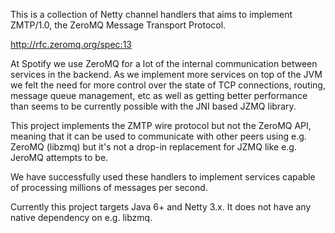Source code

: This is a collection of Netty channel handlers that aims to implement ZMTP/1.0, the ZeroMQ Message Transport Protocol.

http://rfc.zeromq.org/spec:13

At Spotify we use ZeroMQ for a lot of the internal communication between services in the backend. As we implement more services on top of the JVM we felt the need for more control over the state of TCP connections, routing, message queue management, etc as well as getting better performance than seems to be currently possible with the JNI based JZMQ library.

This project implements the ZMTP wire protocol but not the ZeroMQ API, meaning that it can be used to communicate with other peers using e.g. ZeroMQ (libzmq) but it's not a drop-in replacement for JZMQ like e.g. JeroMQ attempts to be.

We have successfully used these handlers to implement services capable of processing millions of messages per second.

Currently this project targets Java 6+ and Netty 3.x. It does not have any native dependency on e.g. libzmq.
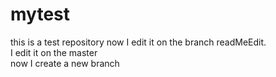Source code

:# mytest
this is a test repository
now I edit it on the branch readMeEdit.
<br/>
I edit it on the master
<br/>
now I create a new branch

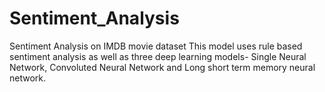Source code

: # Sentiment_Analysis
Sentiment Analysis on IMDB movie dataset
This model uses rule based sentiment analysis as well as three deep learning models- Single Neural Network, Convoluted Neural Network and Long short term memory neural network.
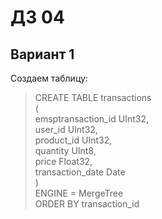# ДЗ 04  
## Вариант 1  
Создаем таблицу:  
>CREATE TABLE transactions  
(  
    emsptransaction_id UInt32,  
    user_id UInt32,  
    product_id UInt32,  
    quantity UInt8,  
    price Float32,  
    transaction_date Date  
)  
ENGINE = MergeTree  
ORDER BY transaction_id
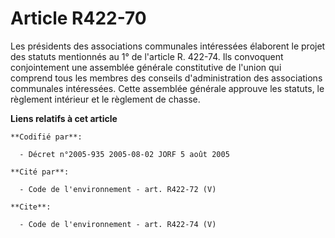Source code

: # Article R422-70

Les présidents des associations communales intéressées élaborent le projet des statuts mentionnés au 1° de l'article R.
422-74. Ils convoquent conjointement une assemblée générale constitutive de l'union qui comprend tous les membres des
conseils d'administration des associations communales intéressées. Cette assemblée générale approuve les statuts, le
règlement intérieur et le règlement de chasse.

**Liens relatifs à cet article**

	**Codifié par**:

	  - Décret n°2005-935 2005-08-02 JORF 5 août 2005

	**Cité par**:

	  - Code de l'environnement - art. R422-72 (V)

	**Cite**:

	  - Code de l'environnement - art. R422-74 (V)
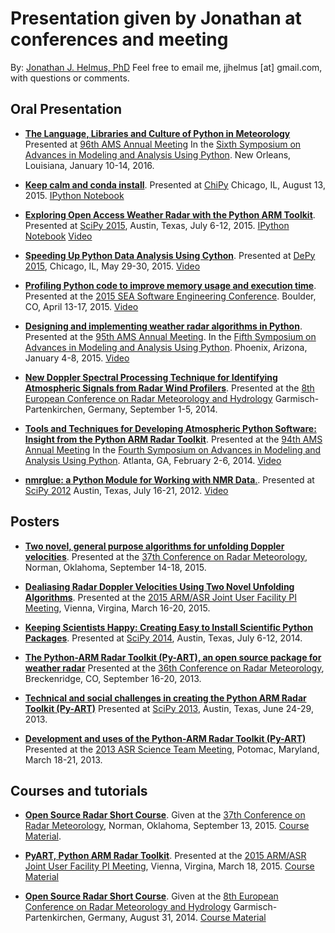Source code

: Presentation given by Jonathan at conferences and meeting
=========================================================

By: [Jonathan J. Helmus, PhD](http://nmrglue.com/jhelmus)
Feel free to email me, jjhelmus [at] gmail.com, with questions or comments.

Oral Presentation
-----------------

* [**The Language, Libraries and Culture of Python in Meteorology**](2016_AMS_Annual_Meeting_Keynote.pdf)
  Presented at [96th AMS Annual Meeting](https://annual.ametsoc.org/2016/)
  In the [Sixth Symposium on Advances in Modeling and Analysis Using Python](https://ams.confex.com/ams/96Annual/webprogram/6PYTHON.html).
  New Orleans, Louisiana, January 10-14, 2016.

* [**Keep calm and conda install**](http://nbviewer.ipython.org/format/slides/github/jjhelmus/presentations/blob/master/2015_ChiPy_conda_talk/ChiPy_conda_talk.ipynb).
  Presented at [ChiPy](http://www.chipy.org/)
  Chicago, IL, August 13, 2015.
  [IPython Notebook](2015_ChiPy_conda_talk/ChiPy_conda_talk.ipynb)

* [**Exploring Open Access Weather Radar with the Python ARM Toolkit**](http://nbviewer.ipython.org/format/slides/github/jjhelmus/presentations/blob/master/2015_SciPy_PyART_talk/SciPy2015_OpenAccessRadar_jjh.ipynb).
  Presented at [SciPy 2015](http://scipy2015.scipy.org/),
  Austin, Texas, July 6-12, 2015.
  [IPython Notebook](2015_SciPy_PyART_talk/SciPy2015_OpenAccessRadar_jjh.ipynb)
  [Video](https://www.youtube.com/watch?v=FGA1Wd9xTH0)

* [**Speeding Up Python Data Analysis Using Cython**](2015_DePy_Cython_talk.pdf).
  Presented at [DePy 2015](http://mdp.cdm.depaul.edu/DePy2015/default/index),
  Chicago, IL, May 29-30, 2015.
  [Video](http://www.pyvideo.org/video/3538/speeding-up-python-data-analysis-using-cython)

* [**Profiling Python code to improve memory usage and execution time**](2015_SEA_Python_Profiling.pdf).
  Presented at the [2015 SEA Software Engineering Conference](https://sea.ucar.edu/conference/2015).
  Boulder, CO, April 13-17, 2015.
  [Video](https://sea.ucar.edu/event/profiling-python-code-improve-memory-usage-and-execution-time)

* [**Designing and implementing weather radar algorithms in Python**](2015_AMS_Annual_Meeting_Talk.pdf).
  Presented at the [95th AMS Annual Meeting](http://annual.ametsoc.org/2015/).
  In the [Fifth Symposium on Advances in Modeling and Analysis Using Python](http://annual.ametsoc.org/2015/index.cfm/programs-and-events/conferences-and-symposia/fifth-symposium-on-advances-in-modeling-and-analysis-using-python/).
  Phoenix, Arizona, January 4-8, 2015.
  [Video](https://ams.confex.com/ams/95Annual/videogateway.cgi/id/29026?recordingid=29026)

* [**New Doppler Spectral Processing Technique for Identifying Atmospheric Signals from Radar Wind Profilers**](2014_ERAD_RWP_talk.pdf).
  Presented at the [8th European Conference on Radar Meteorology and Hydrology](http://www.pa.op.dlr.de/erad2014/index.html)
  Garmisch-Partenkirchen, Germany, September 1-5, 2014.

* [**Tools and Techniques for Developing Atmospheric Python Software: Insight from the Python ARM Radar Toolkit**](2014_AMS_Annual_Meeting_Talk.pdf).
  Presented at the [94th AMS Annual Meeting](https://annual.ametsoc.org/2014/)
  In the [Fourth Symposium on Advances in Modeling and Analysis Using Python](https://ams.confex.com/ams/94Annual/webprogram/4PYTHON.html).
  Atlanta, GA, February 2-6, 2014.
  [Video](https://ams.confex.com/ams/94Annual/videogateway.cgi/id/25623?recordingid=25623)

* [**nmrglue: a Python Module for Working with NMR Data**.](2012_SciPy_nmrglue_talk.pdf).
  Presented at [SciPy 2012](http://conference.scipy.org/scipy2012/)
  Austin, Texas, July 16-21, 2012.
  [Video](http://pyvideo.org/video/1236/nmrglue-a-python-module-for-working-with-nmr-dat)

Posters
-------

* [**Two novel, general purpose algorithms for unfolding Doppler velocities**](2015_AMS_Radar_unfold.pdf).
  Presented at the [37th Conference on Radar Meteorology](https://www2.ametsoc.org/ams/index.cfm/meetings-events/ams-meetings/37th-conference-on-radar-meteorology/),
  Norman, Oklahoma, September 14-18, 2015.

* [**Dealiasing Radar Doppler Velocities Using Two Novel Unfolding Algorithms**](2015_ARMASR_Meeting.pdf).
  Presented at the [2015 ARM/ASR Joint User Facility PI Meeting](http://www.orau.gov/armasrpi2015/agenda.htm),
  Vienna, Virgina, March 16-20, 2015.

* [**Keeping Scientists Happy: Creating Easy to Install Scientific Python Packages**](2014_SciPy_Conference_Python_Packaging.pdf).
  Presented at [SciPy 2014](https://conference.scipy.org/scipy2014/),
  Austin, Texas, July 6-12, 2014.

* [**The Python-ARM Radar Toolkit (Py-ART), an open source package for weather radar**](2013_AMSRadar_PyART_poster.pdf)
  Presented at the [36th Conference on Radar Meteorology](https://www.ametsoc.org/meet/fainst/201336radar.html),
  Breckenridge, CO, September 16-20, 2013.

* [**Technical and social challenges in creating the Python ARM Radar Toolkit (Py-ART)**](2013_SciPy_PyART_poster.pdf)
  Presented at [SciPy 2013](http://conference.scipy.org/scipy2013/),
  Austin, Texas, June 24-29, 2013.

* [**Development and uses of the Python-ARM Radar Toolkit (Py-ART)**](2013_ASR_PyART_poster.pdf)
  Presented at the [2013 ASR Science Team Meeting](http://asr.science.energy.gov/meetings/stm/2013-march),
  Potomac, Maryland, March 18-21, 2013.

Courses and tutorials
---------------------

* [**Open Source Radar Short Course**](https://www2.ametsoc.org/ams/index.cfm/meetings-events/ams-meetings/open-source-radar-short-course/).
  Given at the [37th Conference on Radar Meteorology](https://www2.ametsoc.org/ams/index.cfm/meetings-events/ams-meetings/37th-conference-on-radar-meteorology/),
  Norman, Oklahoma, September 13, 2015.
  [Course Material](https://github.com/openradar/AMS-Short-Course-on-Open-Source-Radar-Software).

* [**PyART, Python ARM Radar Toolkit**](http://asr.science.energy.gov/meetings/stm/2015-march/agenda).
  Presented at the [2015 ARM/ASR Joint User Facility PI Meeting](http://www.orau.gov/armasrpi2015/agenda.htm),
  Vienna, Virgina, March 18, 2015.
  [Course Material](https://github.com/ARM-DOE/notebooks/tree/master/ASR_PI_2015)

* [**Open Source Radar Short Course**](http://www.pa.op.dlr.de/erad2014/workshops/overview.html).
  Given at the [8th European Conference on Radar Meteorology and Hydrology](http://www.pa.op.dlr.de/erad2014/index.html)
  Garmisch-Partenkirchen, Germany, August 31, 2014.
  [Course Material](https://github.com/openradar/open_source_radar_short_course)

***

Aim of the exercise:
Using the data above, reproduce exactly the lines from the line that contains "Austin, Texas, July 6-12, 2014." through the line that contains "Norman, Oklahoma, September 13, 2015.", including both.

Written reply:
  Austin, Texas, July 6-12, 2014.

* [**The Python-ARM Radar Toolkit (Py-ART), an open source package for weather radar**](2013_AMSRadar_PyART_poster.pdf)
  Presented at the [36th Conference on Radar Meteorology](https://www.ametsoc.org/meet/fainst/201336radar.html),
  Breckenridge, CO, September 16-20, 2013.

* [**Technical and social challenges in creating the Python ARM Radar Toolkit (Py-ART)**](2013_SciPy_PyART_poster.pdf)
  Presented at [SciPy 2013](http://conference.scipy.org/scipy2013/),
  Austin, Texas, June 24-29, 2013.

* [**Development and uses of the Python-ARM Radar Toolkit (Py-ART)**](2013_ASR_PyART_poster.pdf)
  Presented at the [2013 ASR Science Team Meeting](http://asr.science.energy.gov/meetings/stm/2013-march),
  Potomac, Maryland, March 18-21, 2013.

Courses and tutorials
---------------------

* [**Open Source Radar Short Course**](https://www2.ametsoc.org/ams/index.cfm/meetings-events/ams-meetings/open-source-radar-short-course/).
  Given at the [37th Conference on Radar Meteorology](https://www2.ametsoc.org/ams/index.cfm/meetings-events/ams-meetings/37th-conference-on-radar-meteorology/),
  Norman, Oklahoma, September 13, 2015.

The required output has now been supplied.